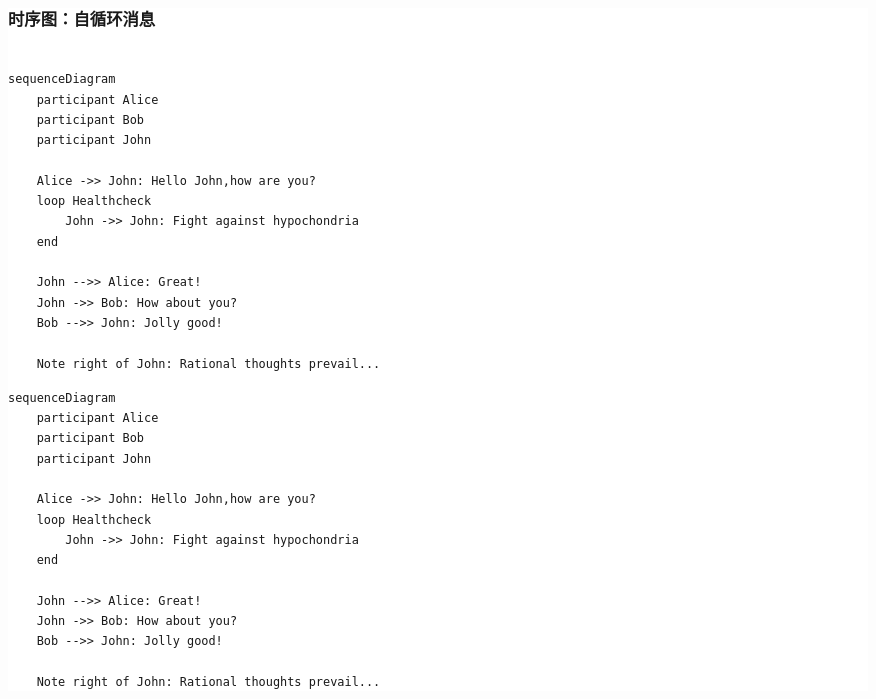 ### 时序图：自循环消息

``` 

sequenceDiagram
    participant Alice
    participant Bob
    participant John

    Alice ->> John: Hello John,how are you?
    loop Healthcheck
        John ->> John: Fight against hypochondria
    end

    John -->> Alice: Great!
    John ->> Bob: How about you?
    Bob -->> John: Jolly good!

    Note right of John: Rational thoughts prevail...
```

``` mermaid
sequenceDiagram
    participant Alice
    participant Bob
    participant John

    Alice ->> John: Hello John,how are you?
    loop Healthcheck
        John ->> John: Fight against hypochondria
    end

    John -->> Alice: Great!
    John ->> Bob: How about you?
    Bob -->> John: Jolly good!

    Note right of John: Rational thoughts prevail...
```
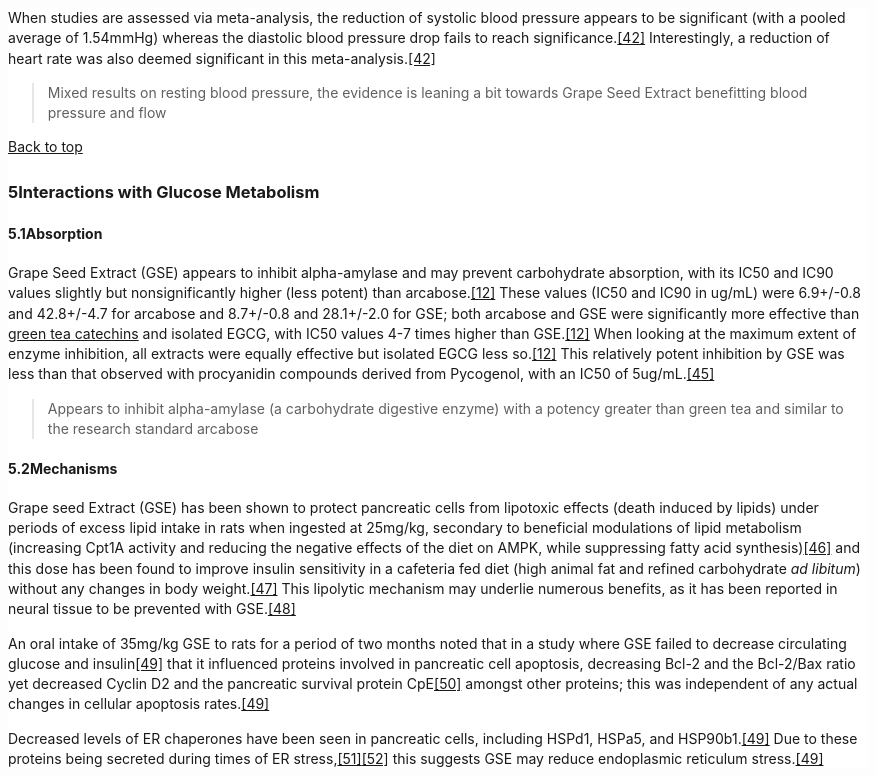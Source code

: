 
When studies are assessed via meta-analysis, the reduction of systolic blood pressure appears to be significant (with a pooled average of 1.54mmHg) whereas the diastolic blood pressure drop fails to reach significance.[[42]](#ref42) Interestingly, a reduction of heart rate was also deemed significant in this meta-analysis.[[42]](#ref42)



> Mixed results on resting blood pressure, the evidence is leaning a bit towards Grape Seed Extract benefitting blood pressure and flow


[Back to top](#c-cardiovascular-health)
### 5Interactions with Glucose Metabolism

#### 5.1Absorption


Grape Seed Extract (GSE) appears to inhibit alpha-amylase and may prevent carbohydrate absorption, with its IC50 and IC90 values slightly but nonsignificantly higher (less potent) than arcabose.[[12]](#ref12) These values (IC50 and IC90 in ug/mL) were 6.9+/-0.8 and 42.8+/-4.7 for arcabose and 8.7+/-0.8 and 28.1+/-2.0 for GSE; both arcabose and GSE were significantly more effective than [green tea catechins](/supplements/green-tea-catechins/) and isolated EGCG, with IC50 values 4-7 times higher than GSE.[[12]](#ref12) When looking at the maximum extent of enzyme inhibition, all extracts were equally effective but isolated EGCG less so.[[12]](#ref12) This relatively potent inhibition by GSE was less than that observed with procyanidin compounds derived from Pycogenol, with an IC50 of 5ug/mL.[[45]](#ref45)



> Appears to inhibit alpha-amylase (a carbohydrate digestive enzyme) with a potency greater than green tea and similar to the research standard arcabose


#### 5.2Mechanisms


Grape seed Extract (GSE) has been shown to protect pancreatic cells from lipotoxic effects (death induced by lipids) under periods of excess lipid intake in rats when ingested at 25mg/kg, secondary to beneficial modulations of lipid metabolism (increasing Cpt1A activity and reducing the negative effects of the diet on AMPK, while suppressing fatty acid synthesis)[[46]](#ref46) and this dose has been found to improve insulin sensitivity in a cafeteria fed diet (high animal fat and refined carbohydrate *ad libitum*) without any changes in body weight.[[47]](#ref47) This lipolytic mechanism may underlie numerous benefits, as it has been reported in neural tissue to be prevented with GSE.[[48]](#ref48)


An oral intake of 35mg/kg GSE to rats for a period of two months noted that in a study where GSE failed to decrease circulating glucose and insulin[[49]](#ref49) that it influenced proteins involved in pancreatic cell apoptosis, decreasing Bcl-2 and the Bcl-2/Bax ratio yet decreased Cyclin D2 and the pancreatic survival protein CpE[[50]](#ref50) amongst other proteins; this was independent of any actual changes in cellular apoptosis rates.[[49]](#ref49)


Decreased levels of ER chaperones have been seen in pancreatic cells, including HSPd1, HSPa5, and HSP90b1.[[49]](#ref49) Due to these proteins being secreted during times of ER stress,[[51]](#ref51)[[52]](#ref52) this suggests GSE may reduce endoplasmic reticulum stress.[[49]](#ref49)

Task description: With the pictures removed, set down the entire listing exactly.

Answer to the problem:
 ### 时序图：自循环消息

``` 

sequenceDiagram
    participant Alice
    participant Bob
    participant John

    Alice ->> John: Hello John,how are you?
    loop Healthcheck
        John ->> John: Fight against hypochondria
    end

    John -->> Alice: Great!
    John ->> Bob: How about you?
    Bob -->> John: Jolly good!

    Note right of John: Rational thoughts prevail...
```

``` mermaid
sequenceDiagram
    participant Alice
    participant Bob
    participant John

    Alice ->> John: Hello John,how are you?
    loop Healthcheck
        John ->> John: Fight against hypochondria
    end

    John -->> Alice: Great!
    John ->> Bob: How about you?
    Bob -->> John: Jolly good!

    Note right of John: Rational thoughts prevail...
```
Source code

: 
When studies are assessed via meta-analysis, the reduction of systolic blood pressure appears to be significant (with a pooled average of 1.54mmHg) whereas the diastolic blood pressure drop fails to reach significance.[[42]](#ref42) Interestingly, a reduction of heart rate was also deemed significant in this meta-analysis.[[42]](#ref42)



> Mixed results on resting blood pressure, the evidence is leaning a bit towards Grape Seed Extract benefitting blood pressure and flow


[Back to top](#c-cardiovascular-health)
### 5Interactions with Glucose Metabolism

#### 5.1Absorption


Grape Seed Extract (GSE) appears to inhibit alpha-amylase and may prevent carbohydrate absorption, with its IC50 and IC90 values slightly but nonsignificantly higher (less potent) than arcabose.[[12]](#ref12) These values (IC50 and IC90 in ug/mL) were 6.9+/-0.8 and 42.8+/-4.7 for arcabose and 8.7+/-0.8 and 28.1+/-2.0 for GSE; both arcabose and GSE were significantly more effective than [green tea catechins](/supplements/green-tea-catechins/) and isolated EGCG, with IC50 values 4-7 times higher than GSE.[[12]](#ref12) When looking at the maximum extent of enzyme inhibition, all extracts were equally effective but isolated EGCG less so.[[12]](#ref12) This relatively potent inhibition by GSE was less than that observed with procyanidin compounds derived from Pycogenol, with an IC50 of 5ug/mL.[[45]](#ref45)



> Appears to inhibit alpha-amylase (a carbohydrate digestive enzyme) with a potency greater than green tea and similar to the research standard arcabose


#### 5.2Mechanisms


Grape seed Extract (GSE) has been shown to protect pancreatic cells from lipotoxic effects (death induced by lipids) under periods of excess lipid intake in rats when ingested at 25mg/kg, secondary to beneficial modulations of lipid metabolism (increasing Cpt1A activity and reducing the negative effects of the diet on AMPK, while suppressing fatty acid synthesis)[[46]](#ref46) and this dose has been found to improve insulin sensitivity in a cafeteria fed diet (high animal fat and refined carbohydrate *ad libitum*) without any changes in body weight.[[47]](#ref47) This lipolytic mechanism may underlie numerous benefits, as it has been reported in neural tissue to be prevented with GSE.[[48]](#ref48)


An oral intake of 35mg/kg GSE to rats for a period of two months noted that in a study where GSE failed to decrease circulating glucose and insulin[[49]](#ref49) that it influenced proteins involved in pancreatic cell apoptosis, decreasing Bcl-2 and the Bcl-2/Bax ratio yet decreased Cyclin D2 and the pancreatic survival protein CpE[[50]](#ref50) amongst other proteins; this was independent of any actual changes in cellular apoptosis rates.[[49]](#ref49)


Decreased levels of ER chaperones have been seen in pancreatic cells, including HSPd1, HSPa5, and HSP90b1.[[49]](#ref49) Due to these proteins being secreted during times of ER stress,[[51]](#ref51)[[52]](#ref52) this suggests GSE may reduce endoplasmic reticulum stress.[[49]](#ref49)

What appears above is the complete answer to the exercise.